We know that many residents and businesses in English towns have concerns about gulls. Their behaviour in the breeding season can feel threatening to people and on occasion can create health and safety issues. However, lethal control should not be the first or default option and there are a range of non-lethal methods available that can prevent or minimise these risks.
We want to ensure an approach to licensing that balances the needs of local people with the need to protect two species that are in decline in rural areas.
Over the course of this year, we have worked with some local authorities to develop a more strategic approach that allows them the flexibility to act where needed – but only when non-lethal methods have been exhausted and proved ineffective.
Earlier this year, Natural England piloted Organisational Licences with Bath & North East Somerset and Worcester City Council to manage urban gulls for the purpose of preserving public health and safety. Our aim was to help them deal with the most severe public health risks posed to residents by nesting gulls, whilst ensuring that any lethal control by the destruction of eggs and nests was lawful, justified, and proportionate.
Both local authorities had completed management plans and had invested in non-lethal deterrents such as reducing the birds’ access to nest sites with netting where appropriate, scaring with hawks, and reducing food waste in public spaces. Throughout the trial period, the two local authorities operated within the conditions of the organisational licence by requesting permission to destroy nests and eggs at specific locations. For each site, they were asked to show:
• A risk to public health or public safety caused by gull activity or behaviour existed at that location
• Lethal control was the last resort, i.e. all appropriate and practical deterrents had already been tried or considered
• Any planned lethal control was proportionate to the risk and would help resolve the problem.
We have now completed our review of the trial, and site visits conducted by Natural England at the end of the trial gave us the opportunity to gain further insights into the practicalities of gull management and its challenges.
Where egg and nest removal were approved, the most common reasons for this were related to physical attacks by gulls on people vulnerable to falls or other injury, and to excess night-time noise in residential areas causing sleep deprivation that exacerbated pre-existing health conditions. Prompt decisions enabled licence holders to act quickly to resolve the most urgent health issues.
While local councils continue to receive complaints from residents regarding food snatching, fouling and general nuisance caused by gulls, the law (Wildlife and Countryside Act, 1981) does not allow lethal control in these circumstances.
Our review found that the most successful outcomes were realised where the removal of a small number of nests in residential areas fully resolved the issue, and where the actions were followed up by non-lethal deterrents such as exclusion or hawking.

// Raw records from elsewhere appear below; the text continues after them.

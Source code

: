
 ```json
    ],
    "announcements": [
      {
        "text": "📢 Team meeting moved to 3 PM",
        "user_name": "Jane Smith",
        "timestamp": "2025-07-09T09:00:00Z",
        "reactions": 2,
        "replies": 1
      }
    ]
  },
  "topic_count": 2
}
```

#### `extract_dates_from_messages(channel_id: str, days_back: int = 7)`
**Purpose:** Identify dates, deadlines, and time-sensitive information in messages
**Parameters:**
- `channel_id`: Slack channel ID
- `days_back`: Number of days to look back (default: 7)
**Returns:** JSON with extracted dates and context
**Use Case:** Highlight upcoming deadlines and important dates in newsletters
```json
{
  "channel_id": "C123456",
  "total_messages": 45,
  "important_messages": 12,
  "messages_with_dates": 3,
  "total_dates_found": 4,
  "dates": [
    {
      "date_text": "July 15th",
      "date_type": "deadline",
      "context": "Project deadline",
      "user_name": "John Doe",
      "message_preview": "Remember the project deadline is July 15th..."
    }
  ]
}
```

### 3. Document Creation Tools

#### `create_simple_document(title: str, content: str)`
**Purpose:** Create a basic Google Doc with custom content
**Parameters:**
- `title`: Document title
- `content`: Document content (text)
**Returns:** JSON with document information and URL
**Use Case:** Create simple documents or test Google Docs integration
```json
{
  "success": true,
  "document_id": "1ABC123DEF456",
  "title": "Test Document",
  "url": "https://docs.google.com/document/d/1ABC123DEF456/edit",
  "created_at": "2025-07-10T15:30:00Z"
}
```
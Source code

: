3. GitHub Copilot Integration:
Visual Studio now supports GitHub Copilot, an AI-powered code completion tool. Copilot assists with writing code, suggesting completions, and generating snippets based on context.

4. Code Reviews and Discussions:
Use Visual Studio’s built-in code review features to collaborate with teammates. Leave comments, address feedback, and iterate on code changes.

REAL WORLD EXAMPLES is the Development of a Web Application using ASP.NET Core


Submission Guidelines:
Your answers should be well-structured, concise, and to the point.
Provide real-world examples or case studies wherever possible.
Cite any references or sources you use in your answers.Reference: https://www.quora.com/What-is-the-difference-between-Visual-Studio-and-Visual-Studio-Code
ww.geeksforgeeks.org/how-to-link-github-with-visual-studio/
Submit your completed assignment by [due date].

Public health problems caused by large numbers of gulls colonising industrial buildings were difficult to manage under Organisational Licence conditions. In these circumstances a separate Individual Licence application was considered appropriate.
The trial demonstrated the benefits of working closely with Local Authorities and identified the need for best practice guidance to help manage gulls using non-lethal deterrents more effectively, whilst also providing training on the behaviour and ecology of urban gulls. We believe more can be done to help residents live alongside gulls by sharing and promoting best practice in management techniques. However, lethal control remains an effective management tool in some circumstances.
Going forward to 2022, we are aiming to invest in improving the advice and guidance for local authorities to help manage their gull populations more effectively. We are also seeking to roll out the Organisational Licence more widely across England. Under the piloted licences, local authorities were required to submit requests in advance of taking action. As a result of the evaluation, next year local authorities possessing an Organisational Licence will no longer need to seek advance approval from Natural England to address specific public health and safety risks concerning sleep deprivation and attacks from aggressive gulls on vulnerable individuals.
If you work for a local authority and are interested in finding out more about an Organisational Licence and how to apply, please contact NECCU@naturalengland.org.uk
Individuals and businesses that wish to apply for an Individual Licence in 2022 should use the screening service introduced earlier this year for advice on the likelihood of obtaining a licence.